The safety behind anatomy knowledge
Anatomy knowledge will help injectors understand what they want to avoid and why—for example, with what size needle for botulinum toxin A injections. The smaller the needle the better, and, generally, more expensive is less painful for patients, resulting in a more pleasurable treatment.
Cannula use in higher risk areas reduce the risk of vascular occlusion as they have blunt rounded tips, which are less likely to penetrate arteries or vessels and injure nerves or lympthatics. Evidence states that 25 g cannulas are most suitable. Aspiration has minimal to no official evidence base, as aspiration technique is so variable from practitioner to practitioner, with cannula use preferred where possible. This cannot be relied upon, and it is about having a safe approach and understanding anatomy and how to deal with complications. The majority of vascular occlusion cases have been reported to have had preventative care of negative aspiration and still resulted in this.
Delayed vascular occlusion gives a false sense of security and urgent reversal is required. Knowing the pathway of the vessels can determine the severity if the practitioner believes the patient has a vascular occlusion and can alter the treatment plan and timing. Referral plans are an expected safety measure to have in place should the need arise.

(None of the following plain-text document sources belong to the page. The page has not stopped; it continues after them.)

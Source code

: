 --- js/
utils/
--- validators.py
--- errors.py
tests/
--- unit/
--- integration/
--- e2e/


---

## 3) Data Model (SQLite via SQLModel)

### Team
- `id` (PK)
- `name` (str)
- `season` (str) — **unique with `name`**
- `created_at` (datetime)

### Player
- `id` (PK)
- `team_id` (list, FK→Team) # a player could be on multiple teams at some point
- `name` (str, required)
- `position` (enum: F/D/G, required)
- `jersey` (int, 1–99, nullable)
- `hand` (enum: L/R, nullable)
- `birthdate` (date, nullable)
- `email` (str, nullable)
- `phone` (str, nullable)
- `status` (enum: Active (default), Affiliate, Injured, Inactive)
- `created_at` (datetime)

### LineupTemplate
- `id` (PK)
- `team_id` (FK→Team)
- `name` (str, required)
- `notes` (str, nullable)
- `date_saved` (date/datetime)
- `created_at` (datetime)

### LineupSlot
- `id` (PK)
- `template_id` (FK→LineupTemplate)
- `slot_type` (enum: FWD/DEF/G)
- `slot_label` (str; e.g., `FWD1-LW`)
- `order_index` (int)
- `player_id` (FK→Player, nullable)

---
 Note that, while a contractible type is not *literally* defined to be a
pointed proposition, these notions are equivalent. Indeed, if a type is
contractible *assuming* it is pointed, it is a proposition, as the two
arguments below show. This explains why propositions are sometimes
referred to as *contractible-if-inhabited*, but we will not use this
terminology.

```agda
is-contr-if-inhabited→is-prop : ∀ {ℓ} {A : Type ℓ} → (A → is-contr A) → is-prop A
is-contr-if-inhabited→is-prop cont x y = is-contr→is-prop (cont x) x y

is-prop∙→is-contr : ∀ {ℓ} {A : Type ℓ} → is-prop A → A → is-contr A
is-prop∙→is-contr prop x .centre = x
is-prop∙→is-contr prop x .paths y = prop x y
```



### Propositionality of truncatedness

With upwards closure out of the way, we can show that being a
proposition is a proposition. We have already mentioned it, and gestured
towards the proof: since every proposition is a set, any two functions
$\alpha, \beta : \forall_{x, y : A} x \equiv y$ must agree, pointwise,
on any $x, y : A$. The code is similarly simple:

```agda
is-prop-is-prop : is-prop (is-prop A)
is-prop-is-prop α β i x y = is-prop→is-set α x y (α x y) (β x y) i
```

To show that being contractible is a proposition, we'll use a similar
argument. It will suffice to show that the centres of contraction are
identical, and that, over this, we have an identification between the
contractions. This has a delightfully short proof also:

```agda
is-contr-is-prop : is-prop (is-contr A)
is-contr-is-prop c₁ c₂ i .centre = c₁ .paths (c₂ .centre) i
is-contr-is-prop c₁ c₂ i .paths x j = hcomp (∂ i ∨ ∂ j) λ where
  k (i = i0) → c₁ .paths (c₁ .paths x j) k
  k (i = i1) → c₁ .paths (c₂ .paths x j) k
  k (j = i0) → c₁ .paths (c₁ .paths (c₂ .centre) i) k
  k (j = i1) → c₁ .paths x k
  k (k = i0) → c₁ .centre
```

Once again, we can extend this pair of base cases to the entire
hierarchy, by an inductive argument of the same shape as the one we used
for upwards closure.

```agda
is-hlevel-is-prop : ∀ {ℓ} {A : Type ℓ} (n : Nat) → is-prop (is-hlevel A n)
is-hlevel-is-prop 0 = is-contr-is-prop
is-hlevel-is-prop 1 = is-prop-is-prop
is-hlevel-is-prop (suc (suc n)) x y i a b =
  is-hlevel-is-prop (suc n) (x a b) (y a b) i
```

Knowledge of anatomy helps both the practitioner and the patient understand why things happen; there is a valid reason for most things. For example, when injecting the lips, it is more uncomfortable than most other facials areas as there are more nerve endings periorally and superficially where practitioners inject the product. The layers are small and have little space to be stretched. This is what medical injectors should be able to educate their patients with and reassure them that they have studied thoroughly for their safety and benefit. Explaining the discomfort that they may be experiencing is short-term and not unexpected and how best it will be managed increases the patient's confidence in the injector. In turn, this reduces anxiety, pulse rate, blood pressure and irritable behaviour, which can increase cortisol levels, swelling, pain and complications if not. Furthermore, the fight or flight response can increase bleeding, bruising and swelling.
Summary
So, in short, knowing layers, depth, product anatomy and many other factors helps the injector to treat, practise safely and choose the right equipment (i.e. cannula, needle or both). It is also imperative to know when to decline treatment, including when the patient is not medically suitable or concerns of body dysmorphic disorder or an otherwise uncontrolled psychological state. Anatomy is fundamental and injectors must understand this, but in a multi-layered approach consisting of many factors. Just one system and method cannot be relied upon.
Key points
- Anatomy is important and fundamental, but not the only factor to be considered in facial injections
- Self-directed learning and adequate certified and verified training is fundamental for patient safety
- Injecting is a scientific evidence-based practice, not guess work.
CPD reflective questions
- Do you know what affects your anatomy, how and why?
- Can you physically assess the ageing process for restoration and rejuvenation, also differentiating between these treatments compared to beautification ones?
- How do you know you are using the right equipment and products and why?